Jacobo González Rubalcaba (1895–1960) was a Cuban musician, composer, bandleader and educator. Born in Sagua La Grande, he adopted his mother's maiden name for professional use.

==Biography==
Rubalcaba showed deep interest in music from his early years. When he turned 15
, he received musical training at an academy in his hometown in addition to his work as a tailor. Humble, dignified and courteous, Rubalcaba was a remarkable student and quickly became engrossed in his studies. At eighteen years, he began playing the trumpet and valve trombone in the brass band of Santa Clara.

In 1915, Rubalcaba moved to Pinar del Río, where he joined the local military band. From then on, he became a prominent figure in the field of music education, offering a means for exploring alternative approaches and new ideas. In his pedagogical tasks, Rubalcaba displayed the same devotion to duty, advising his students about the combination and subordination of music-theoretical knowledge to practical activity in the performance of one or more instruments, while playing alone or within an ensemble, as is widely recommended in present-day guides.

In between, Rubalcaba founded the first brass band of Pinar del Río, and also established bands in the nearby cities of Mantua, San Luis, and San Juan y Martínez. In 1918, he became the conductor of his own orquesta típica, which helped spread the danzón around the western region of Cuba.

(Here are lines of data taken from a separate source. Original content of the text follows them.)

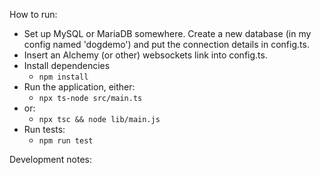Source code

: How to run:

- Set up MySQL or MariaDB somewhere. Create a new database (in my config named 'dogdemo') and put the connection details in config.ts.
- Insert an Alchemy (or other) websockets link into config.ts.
- Install dependencies
  - `npm install`
- Run the application, either:
  - `npx ts-node src/main.ts`
- or:
  - `npx tsc && node lib/main.js`
- Run tests:
  - `npm run test`

Development notes:

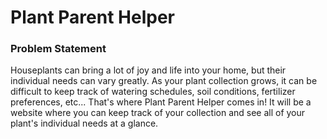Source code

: # Plant Parent Helper



### Problem Statement

Houseplants can bring a lot of joy and life into your home, but their individual needs can vary greatly. As your plant
collection grows, it can be difficult to keep track of watering schedules, soil conditions, fertilizer preferences, etc... 
That's where Plant Parent Helper comes in! It will be a website where you can keep track of your collection and see all
of your plant's individual needs at a glance. 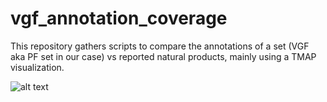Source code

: # vgf_annotation_coverage
This repository gathers scripts to compare the annotations of a set (VGF aka PF set in our case) vs reported natural products, mainly using a TMAP visualization.

![alt text](https://github.com/mandelbrot-project/vgf_annotation_coverage/main/tmap_figure_v0.jpg)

Rubalcaba used cakewalk rhythms in many of his songs, creating popular compositions like Los pinareños, Linda Mercedes, Ulpiano y su contrabajo and Hay que echar manteca. Even though his most significant contribution was the arrangement for his song El cadete constitucional, in which he cleverly included the melody of John Philip Sousa's The Stars and Stripes Forever – a musical thread that was commonly used at the time. According to musicologist Ned Sublette, part of the danzón's success in the early 1900s was its ability to incorporate and absorb all sorts of melodic traditions as the contradanza had previously done. Sublette added that light classics of the nineteenth-century European repertoire were endlessly danzonized, as were popular themes from ragtime and a variety of Cuban genres.

Rubalcaba was also the founder of one of the greatest musical dynasties in Cuba, as many of his descendants would follow in his footsteps to become directors and instrumentalists. His son, the pianist Guillermo Rubalcaba, was the founder of the legendary Charanga Rubalcaba, while his grandson, the pianist and composer Gonzalo Rubalcaba, is one of the most important figures to emerge from Afro-Cuban jazz in the 1990s.

Jacobo Rubalcaba died in 1960 in a traffic collision, while he was travelling from Havana to his home of Pinar del Río.